October 5, 2006 by  


By Mahvish Akhtar, Muslim Media News Service (MMNS)

LAHORE–The President of Pakistan General Pervez Musharraf said on 60 Minutes, a nationwide TV show in the United States, that Dick Armitage had threatened to bomb Pakistan back to the stone age if he did not agree to help in the war against terror.

I am sure I don’t need to repeat the comments and the controversy surrounding it word by word. You and the entire world has heard it and, have talked about it, and have your own opinions about what is really going on.

What it seems like is that our President of Pakistan has found yet another way of making money and he is going all out.

He has left the safeguard and running of Pakistan to the American government, and he himself is out on a book tour. We have heard him say many things. He came on 60 minutes and talked about comments made by Richard Armitage, but why now?

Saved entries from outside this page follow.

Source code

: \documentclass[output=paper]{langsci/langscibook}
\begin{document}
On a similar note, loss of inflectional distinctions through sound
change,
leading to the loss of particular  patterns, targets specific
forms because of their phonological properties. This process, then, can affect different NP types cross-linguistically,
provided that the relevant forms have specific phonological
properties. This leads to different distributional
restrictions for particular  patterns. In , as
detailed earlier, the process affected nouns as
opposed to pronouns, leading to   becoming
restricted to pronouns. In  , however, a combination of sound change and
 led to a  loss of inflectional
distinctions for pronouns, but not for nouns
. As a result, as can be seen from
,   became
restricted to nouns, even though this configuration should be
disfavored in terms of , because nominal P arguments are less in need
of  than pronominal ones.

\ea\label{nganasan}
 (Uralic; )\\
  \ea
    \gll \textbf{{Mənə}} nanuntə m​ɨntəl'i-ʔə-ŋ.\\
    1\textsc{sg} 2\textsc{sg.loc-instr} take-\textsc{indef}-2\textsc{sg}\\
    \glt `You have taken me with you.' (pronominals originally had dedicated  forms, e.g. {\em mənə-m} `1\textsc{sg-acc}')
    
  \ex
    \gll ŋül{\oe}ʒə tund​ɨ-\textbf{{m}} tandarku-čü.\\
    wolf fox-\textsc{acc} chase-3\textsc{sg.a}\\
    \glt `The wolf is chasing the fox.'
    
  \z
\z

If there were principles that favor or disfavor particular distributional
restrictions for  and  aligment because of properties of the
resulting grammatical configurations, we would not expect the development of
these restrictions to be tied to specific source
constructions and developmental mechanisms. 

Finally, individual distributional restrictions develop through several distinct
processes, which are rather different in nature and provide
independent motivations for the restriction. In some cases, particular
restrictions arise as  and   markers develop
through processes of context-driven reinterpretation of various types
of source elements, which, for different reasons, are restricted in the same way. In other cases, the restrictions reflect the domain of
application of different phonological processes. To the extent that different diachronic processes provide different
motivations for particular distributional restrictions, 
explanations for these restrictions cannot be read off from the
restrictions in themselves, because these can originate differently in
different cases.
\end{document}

If he wanted to tell the world about what happened, he could have done that a long time ago. He doesn’t care about the consequences of speaking those words for Pakistan–he cares about the consequences of those words for his book sales. A CBS news crew admitted it was allowed into Pakistan’s nuclear plant to promote “the book.”

He also showed up on the Jon Stuart Show. We all are very well familiar with that show. Let’s take a wild guess as to how many serving heads of state have shown up on that show. That’s right President Gen. Pervez Musharraf is the first one. Usually heads of state don’t have time to waste on such programs. They have dignity to protect and a reputation to maintain as serious and focused people. But no such concern bothered Mr. Musharraf.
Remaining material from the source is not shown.